### DIRECTIONS FOR THIS TASK:
Your reply should be only the number of lines in the material below that include the word "Chatbot".

### DATA FOR ANALYSIS:
⁂

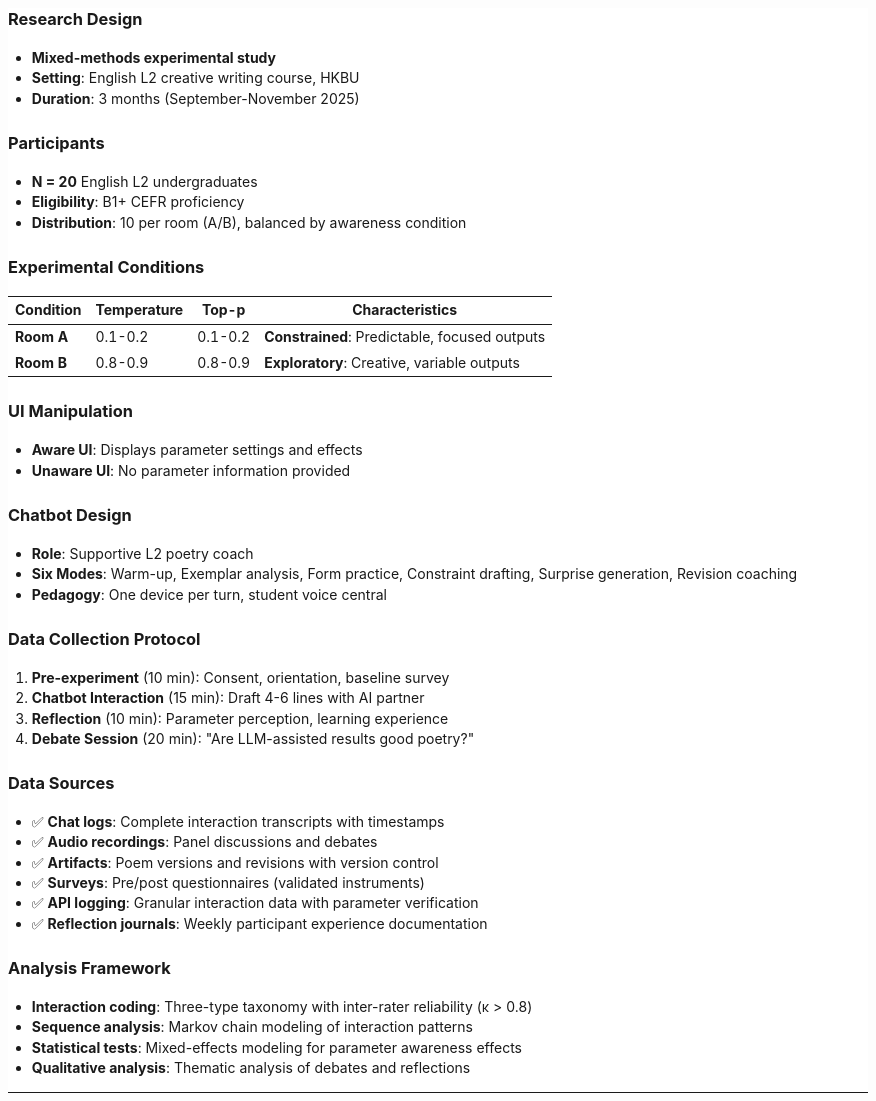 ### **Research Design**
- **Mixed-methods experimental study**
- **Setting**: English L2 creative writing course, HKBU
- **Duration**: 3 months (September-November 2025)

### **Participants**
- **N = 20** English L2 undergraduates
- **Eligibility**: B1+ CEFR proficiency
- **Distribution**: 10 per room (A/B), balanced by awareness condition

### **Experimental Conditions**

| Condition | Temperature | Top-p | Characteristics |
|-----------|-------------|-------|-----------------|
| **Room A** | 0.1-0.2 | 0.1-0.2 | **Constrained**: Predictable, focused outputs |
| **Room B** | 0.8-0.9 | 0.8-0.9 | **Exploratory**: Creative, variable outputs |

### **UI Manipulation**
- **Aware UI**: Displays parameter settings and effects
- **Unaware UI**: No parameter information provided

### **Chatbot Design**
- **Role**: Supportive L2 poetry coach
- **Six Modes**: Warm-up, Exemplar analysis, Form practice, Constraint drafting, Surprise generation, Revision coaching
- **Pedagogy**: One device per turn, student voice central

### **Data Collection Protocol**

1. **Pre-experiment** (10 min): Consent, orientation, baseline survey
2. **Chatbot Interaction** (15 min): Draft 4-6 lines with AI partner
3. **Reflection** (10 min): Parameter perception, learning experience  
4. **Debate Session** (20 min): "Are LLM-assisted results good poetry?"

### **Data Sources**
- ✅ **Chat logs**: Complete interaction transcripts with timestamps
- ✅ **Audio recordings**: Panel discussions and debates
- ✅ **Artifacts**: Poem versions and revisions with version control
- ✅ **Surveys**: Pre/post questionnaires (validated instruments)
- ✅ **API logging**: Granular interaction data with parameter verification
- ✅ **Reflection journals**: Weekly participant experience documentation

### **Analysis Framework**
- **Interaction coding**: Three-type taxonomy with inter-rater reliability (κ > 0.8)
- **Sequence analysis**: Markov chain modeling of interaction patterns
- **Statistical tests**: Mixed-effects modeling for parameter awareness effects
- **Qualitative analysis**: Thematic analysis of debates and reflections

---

⁂

### OUTPUT OF THE EXERCISE:
2